The next day’s drive started not long after sunrise, and ended at another motel with room fridges. And the day after that, I arrived back in Denver in the middle of the afternoon. I headed directly to the hospital and hoisted that big cooler up to dad’s room. He had no idea what was inside. I warmed everything in the microwave, put it on a wheeled cart and brought it round to his bed. You should have seen his face light up. He recognized it immediately and it just put the brakes on a day that had been going from bad to worse for him. I hadn’t seen him smile that widely since he first got ill. We happily ate one more Oñati dinner and drank that bottle of wine.

It was a bright spot in a dark time. Dad came home from hospital, but by and by began to have trouble breathing and needed to go back. In accord with prearranged protocol, I was the designated driver. Sister—26 years old—wouldn’t have any of it, though; she grabbed the keys (to my car) out my hand and played keep-away, of all things. I was asking her for the keys back as calmly as possible, but insistently and repeatedly, and she was refusing to give them over. Dad, whose breathing wasn’t critically difficult but who did need to get to the hospital, told her a couple of times to give over the keys, then had to focus on breathing. Mother was useless (I’m being diplomatic).

Sister finally threw the keys on the front lawn, held forth with a shrieky, dramatic monologue about how I was tearing apart the family, and stormed off down the street on foot. No time to give chase, we had to get to the hospital. We piled into the 164, and I started driving. East to the end of our street, North on Happy Canyon Road, West on Hampden Avenue, North on Colorado Boulevard. I concentrated on driving swiftly but safely. Dad was in the passenger seat up front next to me, and mother was in back. She should’ve been keeping full attention on dad, but instead she was putting out a constant stream of DanielDanielLookOutThere’sACarOnThatSideStreet! and LookOutThisGuyIsGoingToChangeLanes!.

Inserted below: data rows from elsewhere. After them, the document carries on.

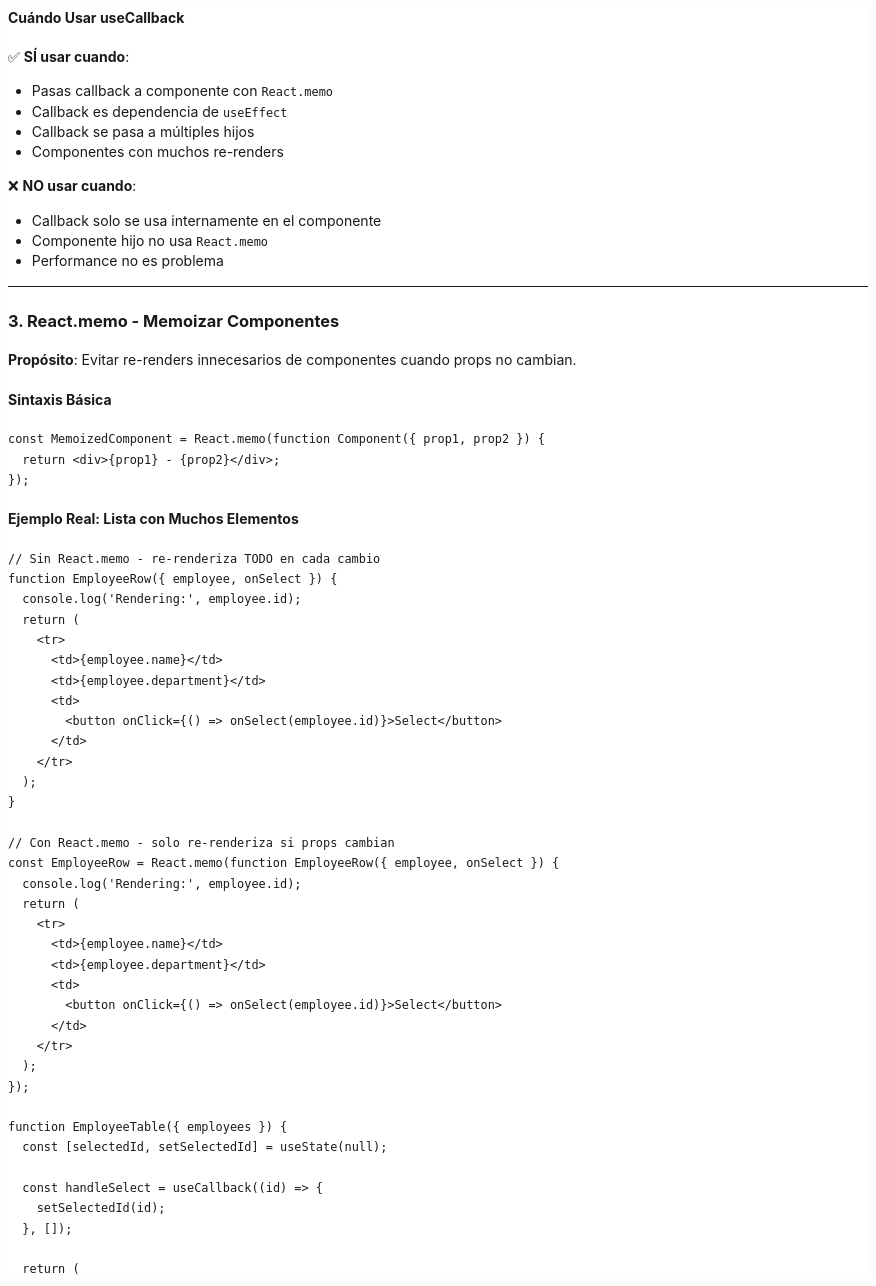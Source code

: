 #### Cuándo Usar useCallback

✅ **SÍ usar cuando**:
- Pasas callback a componente con `React.memo`
- Callback es dependencia de `useEffect`
- Callback se pasa a múltiples hijos
- Componentes con muchos re-renders

❌ **NO usar cuando**:
- Callback solo se usa internamente en el componente
- Componente hijo no usa `React.memo`
- Performance no es problema

---

### 3. React.memo - Memoizar Componentes

**Propósito**: Evitar re-renders innecesarios de componentes cuando props no cambian.

#### Sintaxis Básica

```tsx
const MemoizedComponent = React.memo(function Component({ prop1, prop2 }) {
  return <div>{prop1} - {prop2}</div>;
});
```

#### Ejemplo Real: Lista con Muchos Elementos

```tsx
// Sin React.memo - re-renderiza TODO en cada cambio
function EmployeeRow({ employee, onSelect }) {
  console.log('Rendering:', employee.id);
  return (
    <tr>
      <td>{employee.name}</td>
      <td>{employee.department}</td>
      <td>
        <button onClick={() => onSelect(employee.id)}>Select</button>
      </td>
    </tr>
  );
}

// Con React.memo - solo re-renderiza si props cambian
const EmployeeRow = React.memo(function EmployeeRow({ employee, onSelect }) {
  console.log('Rendering:', employee.id);
  return (
    <tr>
      <td>{employee.name}</td>
      <td>{employee.department}</td>
      <td>
        <button onClick={() => onSelect(employee.id)}>Select</button>
      </td>
    </tr>
  );
});

function EmployeeTable({ employees }) {
  const [selectedId, setSelectedId] = useState(null);

  const handleSelect = useCallback((id) => {
    setSelectedId(id);
  }, []);

  return (
```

About halfway up Colorado Boulevard, dad snapped. With obvious pain and difficulty took as deep a breath as he could, struggled around under the seatbelt until he was facing rearward, and exasperatedly tried his best to raise his voice, which he very seldom did in his entire life: RULE NUMBER ONE! LET DANIEL DRIVE! RULE NUMBER TWO! LET DANIEL DRIVE! and then flopped back into his seat, even more exhausted and out-of-breath than he had been before.

Once dad was being attended to, it came time to see what had become of sister. Telephone calls to the house yielded no answer. We called the relevant Police; I don’t remember whether they were able to help or not (might’ve been a “can’t look for them until they’ve been gone longer than such-and-such a time” deal). Eventually she returned to the house.